» Exercise objective
Using the records below, quote only the span that opens with the line containing "we need to choose" and closes with the line containing "For the curve", exactly and inclusively.

» Material provided
───

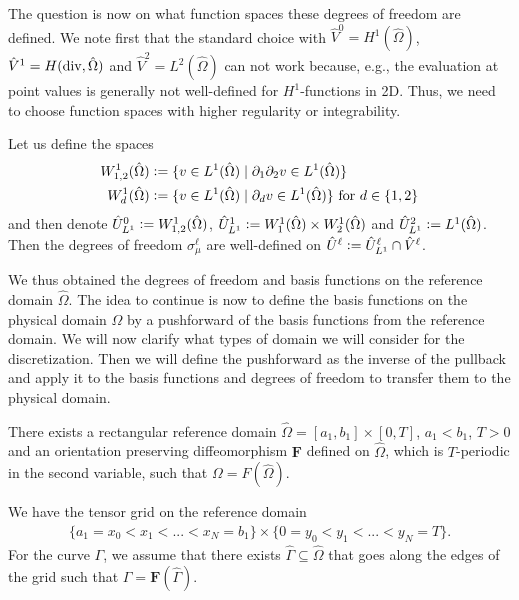 \documentclass[../master_thesis.tex]{subfiles}
\begin{document}
The question is now  on what function spaces these degrees of freedom are defined. We note first that 
the standard choice with $\hat{V}^0 = H^1(\hat{\Omega})$, 
$\hat{V}^1 = H(\operatorname{div},\hat{\Omega})$ and $\hat{V}^2 = L^2(\hat{\Omega})$ can not work 
because, e.g., the evaluation at point values is generally not well-defined for $H^1$-functions in 2D. Thus, 
we need to choose function spaces with higher regularity or integrability.

Let us define the spaces
\begin{align*}
    W^1_{1,2}(\hat{\Omega}) &\vcentcolon= \{ v \in L^1(\hat{\Omega}) \mid \partial_1 \partial_2 v
        \in L^1(\hat{\Omega}) \}
    \\  W^1_d(\hat{\Omega}) &\vcentcolon= \{ v \in L^1(\hat{\Omega}) \mid \partial_d v
        \in L^1(\hat{\Omega}) \} \text{ for } d\in \{1,2\}
\end{align*}
and then denote $\hat{U}_{L^1}^0 \vcentcolon= W^1_{1,2}(\hat{\Omega})$, 
$\hat{U}_{L^1}^1 \vcentcolon= W^1_1(\hat{\Omega}) \times W^1_2(\hat{\Omega})$
and $\hat{U}_{L^1}^2 \vcentcolon= L^1(\hat{\Omega})$. Then the degrees of freedom $\sigma_\mu^\ell$ are 
well-defined on $\hat{U}^\ell \vcentcolon= \hat{U}_{L^1}^\ell \cap \hat{V}^\ell$. 

We thus obtained the degrees of freedom and basis functions on the reference domain $\hat{\Omega}$. The idea 
to continue is now
to define the basis functions on the physical domain $\Omega$ by a 
pushforward of the basis functions from the reference domain. We will now clarify what 
types of domain we will consider for the discretization. Then we will define the pushforward 
as the inverse of the pullback and apply it to the basis functions and degrees of freedom 
to transfer them to the physical domain.

\begin{assumption}\label{ass:discretizable_single_patch_domain}
    There exists a rectangular reference domain $\hat{\Omega} = [a_1, b_1] \times [0, T]$,
    $a_1 < b_1$, $T>0$ 
    and an orientation preserving diffeomorphism $\mathbf{F}$ defined on $\hat{\Omega}$, which is $T$-periodic 
    in the second variable, such that
    $\Omega = F(\hat{\Omega})$. 
    
    We have the tensor grid on the reference domain
    \begin{align*}
        \{a_1 = x_0 < x_1 < ... < x_N = b_1\} \times \{0 = y_0 < y_1 < ... < y_N = T\}.
    \end{align*}
    For the curve $\Gamma$, we assume that there exists $\hat{\Gamma} \subseteq \hat{\Omega}$ 
    that goes along the edges of the grid such that $\Gamma = \mathbf{F}(\hat{\Gamma})$.
\end{assumption}
\end{document}
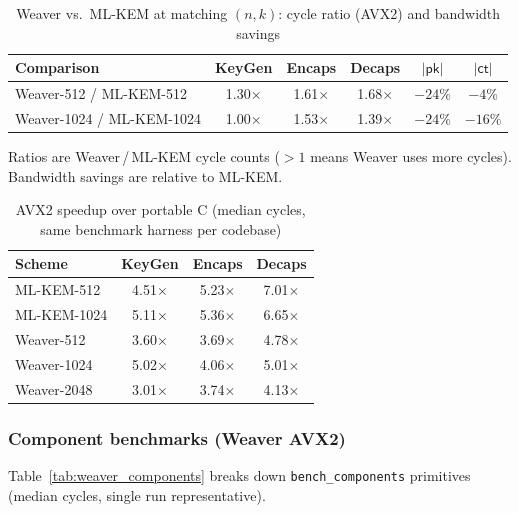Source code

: \begin{table}[t]
\centering
\caption{Weaver vs.\ ML-KEM at matching $(n,k)$: cycle ratio (AVX2) and bandwidth savings}
\label{tab:weaver_vs_mlkem}
\begin{tabular}{lccccc}
\toprule
\textbf{Comparison} & \textbf{KeyGen} & \textbf{Encaps} & \textbf{Decaps} & $|\mathsf{pk}|$ & $|\mathsf{ct}|$ \\
\midrule
Weaver-512 / ML-KEM-512   & 1.30$\times$ & 1.61$\times$ & 1.68$\times$ & $-24\%$ & $-4\%$ \\
Weaver-1024 / ML-KEM-1024 & 1.00$\times$ & 1.53$\times$ & 1.39$\times$ & $-24\%$ & $-16\%$ \\
\bottomrule
\end{tabular}
\end{table}

\noindent
Ratios are Weaver\,/\,ML-KEM cycle counts ($>1$ means Weaver uses more cycles). Bandwidth savings are relative to ML-KEM.

\begin{table}[t]
\centering
\caption{AVX2 speedup over portable C (median cycles, same benchmark harness per codebase)}
\label{tab:avx_speedup}
\begin{tabular}{lccc}
\toprule
\textbf{Scheme} & \textbf{KeyGen} & \textbf{Encaps} & \textbf{Decaps} \\
\midrule
ML-KEM-512   & 4.51$\times$ & 5.23$\times$ & 7.01$\times$ \\
ML-KEM-1024  & 5.11$\times$ & 5.36$\times$ & 6.65$\times$ \\
Weaver-512   & 3.60$\times$ & 3.69$\times$ & 4.78$\times$ \\
Weaver-1024  & 5.02$\times$ & 4.06$\times$ & 5.01$\times$ \\
Weaver-2048  & 3.01$\times$ & 3.74$\times$ & 4.13$\times$ \\
\bottomrule
\end{tabular}
\end{table}

\subsubsection{Component benchmarks (Weaver AVX2)}
Table~\ref{tab:weaver_components} breaks down \texttt{bench\_components} primitives (median cycles, single run representative).


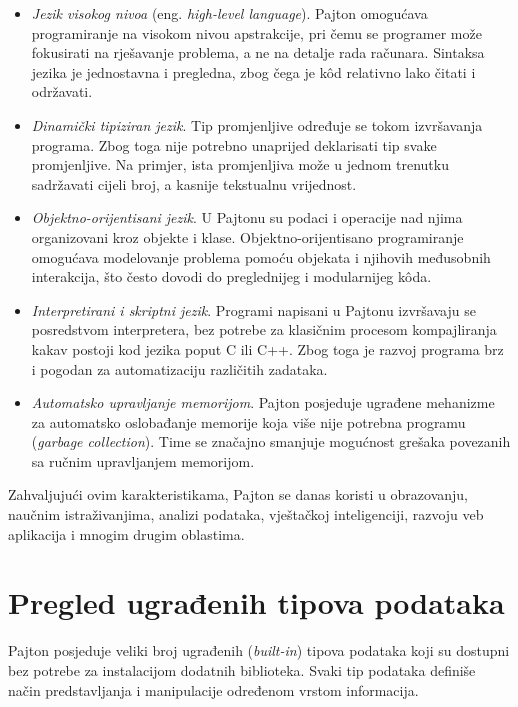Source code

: \begin{itemize}
	\item \textit{Jezik visokog nivoa} (eng. \textit{high-level language}). Pajton omogućava programiranje na visokom nivou apstrakcije, pri čemu se programer može fokusirati na rješavanje problema, a ne na detalje rada računara. Sintaksa jezika je jednostavna i pregledna, zbog čega je k\^od relativno lako čitati i održavati.
	
	\item \textit{Dinamički tipiziran jezik}. Tip promjenljive određuje se tokom izvršavanja programa. Zbog toga nije potrebno unaprijed deklarisati tip svake promjenljive. Na primjer, ista promjenljiva može u jednom trenutku sadržavati cijeli broj, a kasnije tekstualnu vrijednost.
	
	\item \textit{Objektno-orijentisani jezik}. U Pajtonu su podaci i operacije nad njima organizovani kroz objekte i klase. Objektno-orijentisano programiranje omogućava modelovanje problema pomoću objekata i njihovih međusobnih interakcija, što često dovodi do preglednijeg i modularnijeg k\^oda.
	
	\item \textit{Interpretirani i skriptni jezik}. Programi napisani u Pajtonu izvršavaju se posredstvom interpretera, bez potrebe za klasičnim procesom kompajliranja kakav postoji kod jezika poput C ili C++. Zbog toga je razvoj programa brz i pogodan za automatizaciju različitih zadataka.
	
	\item \textit{Automatsko upravljanje memorijom}. Pajton posjeduje ugrađene mehanizme za automatsko oslobađanje memorije koja više nije potrebna programu (\textit{garbage collection}). Time se značajno smanjuje mogućnost grešaka povezanih sa ručnim upravljanjem memorijom.

\end{itemize}

Zahvaljujući ovim karakteristikama, Pajton se danas koristi u obrazovanju, naučnim istraživanjima, analizi podataka, vještačkoj inteligenciji, razvoju veb aplikacija i mnogim drugim oblastima.

\section{Pregled ugrađenih tipova podataka}

Pajton posjeduje veliki broj ugrađenih (\textit{built-in}) tipova podataka koji su dostupni bez potrebe za instalacijom dodatnih biblioteka. Svaki tip podataka definiše način predstavljanja i manipulacije određenom vrstom informacija.

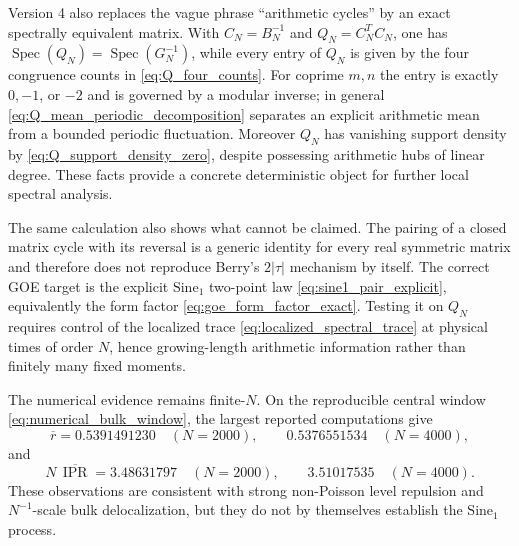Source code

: \documentclass[11pt]{amsart}
\numberwithin{equation}{section}
\theoremstyle{plain}
\theoremstyle{definition}
\theoremstyle{remark}
\newcommand{\IPR}{\operatorname{IPR}}
\newcommand{\Spec}{\operatorname{Spec}}
\begin{document}
Version 4 also replaces the vague phrase ``arithmetic cycles'' by an exact spectrally equivalent matrix.  With $C_N=B_N^{-1}$ and $Q_N=C_N^TC_N$, one has $\Spec(Q_N)=\Spec(G_N^{-1})$, while every entry of $Q_N$ is given by the four congruence counts in \eqref{eq:Q_four_counts}.  For coprime $m,n$ the entry is exactly $0,-1$, or $-2$ and is governed by a modular inverse; in general \eqref{eq:Q_mean_periodic_decomposition} separates an explicit arithmetic mean from a bounded periodic fluctuation.  Moreover $Q_N$ has vanishing support density by \eqref{eq:Q_support_density_zero}, despite possessing arithmetic hubs of linear degree.  These facts provide a concrete deterministic object for further local spectral analysis.

The same calculation also shows what cannot be claimed.  The pairing of a closed matrix cycle with its reversal is a generic identity for every real symmetric matrix and therefore does not reproduce Berry's $2|\tau|$ mechanism by itself.  The correct GOE target is the explicit $\mathrm{Sine}_1$ two-point law \eqref{eq:sine1_pair_explicit}, equivalently the form factor \eqref{eq:goe_form_factor_exact}.  Testing it on $Q_N$ requires control of the localized trace \eqref{eq:localized_spectral_trace} at physical times of order $N$, hence growing-length arithmetic information rather than finitely many fixed moments.

The numerical evidence remains finite-$N$.  On the reproducible central window \eqref{eq:numerical_bulk_window}, the largest reported computations give
\begin{equation}
\overline r
=0.5391491230\quad(N=2000),
\qquad
0.5376551534\quad(N=4000),
\end{equation}
and
\begin{equation}
N\,\overline{\IPR}
=3.48631797\quad(N=2000),
\qquad
3.51017535\quad(N=4000).
\end{equation}
These observations are consistent with strong non-Poisson level repulsion and $N^{-1}$-scale bulk delocalization, but they do not by themselves establish the $\mathrm{Sine}_1$ process.
\end{document}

───

» Your solution
we need to choose function spaces with higher regularity or integrability.

Let us define the spaces
\begin{align*}
    W^1_{1,2}(\hat{\Omega}) &\vcentcolon= \{ v \in L^1(\hat{\Omega}) \mid \partial_1 \partial_2 v
        \in L^1(\hat{\Omega}) \}
    \\  W^1_d(\hat{\Omega}) &\vcentcolon= \{ v \in L^1(\hat{\Omega}) \mid \partial_d v
        \in L^1(\hat{\Omega}) \} \text{ for } d\in \{1,2\}
\end{align*}
and then denote $\hat{U}_{L^1}^0 \vcentcolon= W^1_{1,2}(\hat{\Omega})$, 
$\hat{U}_{L^1}^1 \vcentcolon= W^1_1(\hat{\Omega}) \times W^1_2(\hat{\Omega})$
and $\hat{U}_{L^1}^2 \vcentcolon= L^1(\hat{\Omega})$. Then the degrees of freedom $\sigma_\mu^\ell$ are 
well-defined on $\hat{U}^\ell \vcentcolon= \hat{U}_{L^1}^\ell \cap \hat{V}^\ell$. 

We thus obtained the degrees of freedom and basis functions on the reference domain $\hat{\Omega}$. The idea 
to continue is now
to define the basis functions on the physical domain $\Omega$ by a 
pushforward of the basis functions from the reference domain. We will now clarify what 
types of domain we will consider for the discretization. Then we will define the pushforward 
as the inverse of the pullback and apply it to the basis functions and degrees of freedom 
to transfer them to the physical domain.

\begin{assumption}\label{ass:discretizable_single_patch_domain}
    There exists a rectangular reference domain $\hat{\Omega} = [a_1, b_1] \times [0, T]$,
    $a_1 < b_1$, $T>0$ 
    and an orientation preserving diffeomorphism $\mathbf{F}$ defined on $\hat{\Omega}$, which is $T$-periodic 
    in the second variable, such that
    $\Omega = F(\hat{\Omega})$. 
    
    We have the tensor grid on the reference domain
    \begin{align*}
        \{a_1 = x_0 < x_1 < ... < x_N = b_1\} \times \{0 = y_0 < y_1 < ... < y_N = T\}.
    \end{align*}
    For the curve $\Gamma$, we assume that there exists $\hat{\Gamma} \subseteq \hat{\Omega}$ 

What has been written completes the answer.